Recorded data
- Opening Delimiter -
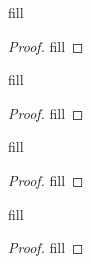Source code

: \begin{exercise}{86}
fill
\end{exercise}
\begin{proof}
fill
\end{proof} 

\begin{exercise}{87}
fill
\end{exercise}
\begin{proof}
fill
\end{proof} 

\begin{exercise}{88}
fill
\end{exercise}
\begin{proof}
fill
\end{proof} 

\begin{exercise}{89}
fill
\end{exercise}
\begin{proof}
fill
\end{proof}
- Closing Delimiter -
▶ Task directions
Copy the data verbatim, skipping any image it holds.

▶ Output
Source code

: \begin{exercise}{86}
fill
\end{exercise}
\begin{proof}
fill
\end{proof} 

\begin{exercise}{87}
fill
\end{exercise}
\begin{proof}
fill
\end{proof} 

\begin{exercise}{88}
fill
\end{exercise}
\begin{proof}
fill
\end{proof} 

\begin{exercise}{89}
fill
\end{exercise}
\begin{proof}
fill
\end{proof}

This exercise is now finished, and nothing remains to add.